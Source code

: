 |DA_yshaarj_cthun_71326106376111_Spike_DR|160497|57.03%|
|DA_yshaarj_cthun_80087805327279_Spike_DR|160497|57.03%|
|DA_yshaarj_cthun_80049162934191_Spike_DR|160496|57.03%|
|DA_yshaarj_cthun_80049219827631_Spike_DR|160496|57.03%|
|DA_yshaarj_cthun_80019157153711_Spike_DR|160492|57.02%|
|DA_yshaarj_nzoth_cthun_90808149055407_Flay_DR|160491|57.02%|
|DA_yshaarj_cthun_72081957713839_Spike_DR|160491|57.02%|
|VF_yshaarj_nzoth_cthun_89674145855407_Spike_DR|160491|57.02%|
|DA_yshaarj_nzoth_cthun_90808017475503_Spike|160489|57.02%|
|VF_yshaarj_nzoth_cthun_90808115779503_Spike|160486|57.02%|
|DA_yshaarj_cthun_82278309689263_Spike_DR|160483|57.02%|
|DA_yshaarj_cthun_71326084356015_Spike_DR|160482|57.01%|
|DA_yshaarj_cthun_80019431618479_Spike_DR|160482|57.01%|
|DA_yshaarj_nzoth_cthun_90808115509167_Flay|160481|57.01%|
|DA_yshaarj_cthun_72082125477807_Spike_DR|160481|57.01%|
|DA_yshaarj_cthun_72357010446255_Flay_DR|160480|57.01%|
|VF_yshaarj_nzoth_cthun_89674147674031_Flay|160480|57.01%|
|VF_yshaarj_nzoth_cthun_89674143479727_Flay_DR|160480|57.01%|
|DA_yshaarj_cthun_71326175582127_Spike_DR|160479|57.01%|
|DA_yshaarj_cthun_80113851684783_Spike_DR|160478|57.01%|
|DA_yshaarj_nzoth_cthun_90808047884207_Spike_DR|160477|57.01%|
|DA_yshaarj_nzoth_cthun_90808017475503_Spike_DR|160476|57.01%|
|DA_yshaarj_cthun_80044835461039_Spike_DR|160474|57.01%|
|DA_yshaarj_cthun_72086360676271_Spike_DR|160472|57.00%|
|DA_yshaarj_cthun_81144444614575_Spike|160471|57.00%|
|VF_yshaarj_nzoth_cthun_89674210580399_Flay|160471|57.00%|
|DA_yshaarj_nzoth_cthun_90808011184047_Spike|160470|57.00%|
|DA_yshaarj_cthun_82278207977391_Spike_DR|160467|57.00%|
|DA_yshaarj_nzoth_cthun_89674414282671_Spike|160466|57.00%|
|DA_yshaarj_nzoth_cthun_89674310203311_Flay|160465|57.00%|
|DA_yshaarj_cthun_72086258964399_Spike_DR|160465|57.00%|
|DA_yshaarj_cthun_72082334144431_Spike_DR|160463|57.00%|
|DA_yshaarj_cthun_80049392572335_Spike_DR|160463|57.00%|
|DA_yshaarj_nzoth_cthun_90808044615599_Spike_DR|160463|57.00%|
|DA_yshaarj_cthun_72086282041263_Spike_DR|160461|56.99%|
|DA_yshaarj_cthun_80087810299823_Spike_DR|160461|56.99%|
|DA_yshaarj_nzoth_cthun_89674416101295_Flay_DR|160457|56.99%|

■ ■ ■

Task goal
Give back all the material, with each line exactly as it stands.

Solution for this task
Source code

: |DA_yshaarj_cthun_71326106376111_Spike_DR|160497|57.03%|
|DA_yshaarj_cthun_80087805327279_Spike_DR|160497|57.03%|
|DA_yshaarj_cthun_80049162934191_Spike_DR|160496|57.03%|
|DA_yshaarj_cthun_80049219827631_Spike_DR|160496|57.03%|
|DA_yshaarj_cthun_80019157153711_Spike_DR|160492|57.02%|
|DA_yshaarj_nzoth_cthun_90808149055407_Flay_DR|160491|57.02%|
|DA_yshaarj_cthun_72081957713839_Spike_DR|160491|57.02%|
|VF_yshaarj_nzoth_cthun_89674145855407_Spike_DR|160491|57.02%|
|DA_yshaarj_nzoth_cthun_90808017475503_Spike|160489|57.02%|
|VF_yshaarj_nzoth_cthun_90808115779503_Spike|160486|57.02%|
|DA_yshaarj_cthun_82278309689263_Spike_DR|160483|57.02%|
|DA_yshaarj_cthun_71326084356015_Spike_DR|160482|57.01%|
|DA_yshaarj_cthun_80019431618479_Spike_DR|160482|57.01%|
|DA_yshaarj_nzoth_cthun_90808115509167_Flay|160481|57.01%|
|DA_yshaarj_cthun_72082125477807_Spike_DR|160481|57.01%|
|DA_yshaarj_cthun_72357010446255_Flay_DR|160480|57.01%|
|VF_yshaarj_nzoth_cthun_89674147674031_Flay|160480|57.01%|
|VF_yshaarj_nzoth_cthun_89674143479727_Flay_DR|160480|57.01%|
|DA_yshaarj_cthun_71326175582127_Spike_DR|160479|57.01%|
|DA_yshaarj_cthun_80113851684783_Spike_DR|160478|57.01%|
|DA_yshaarj_nzoth_cthun_90808047884207_Spike_DR|160477|57.01%|
|DA_yshaarj_nzoth_cthun_90808017475503_Spike_DR|160476|57.01%|
|DA_yshaarj_cthun_80044835461039_Spike_DR|160474|57.01%|
|DA_yshaarj_cthun_72086360676271_Spike_DR|160472|57.00%|
|DA_yshaarj_cthun_81144444614575_Spike|160471|57.00%|
|VF_yshaarj_nzoth_cthun_89674210580399_Flay|160471|57.00%|
|DA_yshaarj_nzoth_cthun_90808011184047_Spike|160470|57.00%|
|DA_yshaarj_cthun_82278207977391_Spike_DR|160467|57.00%|
|DA_yshaarj_nzoth_cthun_89674414282671_Spike|160466|57.00%|
|DA_yshaarj_nzoth_cthun_89674310203311_Flay|160465|57.00%|
|DA_yshaarj_cthun_72086258964399_Spike_DR|160465|57.00%|
|DA_yshaarj_cthun_72082334144431_Spike_DR|160463|57.00%|
|DA_yshaarj_cthun_80049392572335_Spike_DR|160463|57.00%|
|DA_yshaarj_nzoth_cthun_90808044615599_Spike_DR|160463|57.00%|
|DA_yshaarj_cthun_72086282041263_Spike_DR|160461|56.99%|
|DA_yshaarj_cthun_80087810299823_Spike_DR|160461|56.99%|
|DA_yshaarj_nzoth_cthun_89674416101295_Flay_DR|160457|56.99%|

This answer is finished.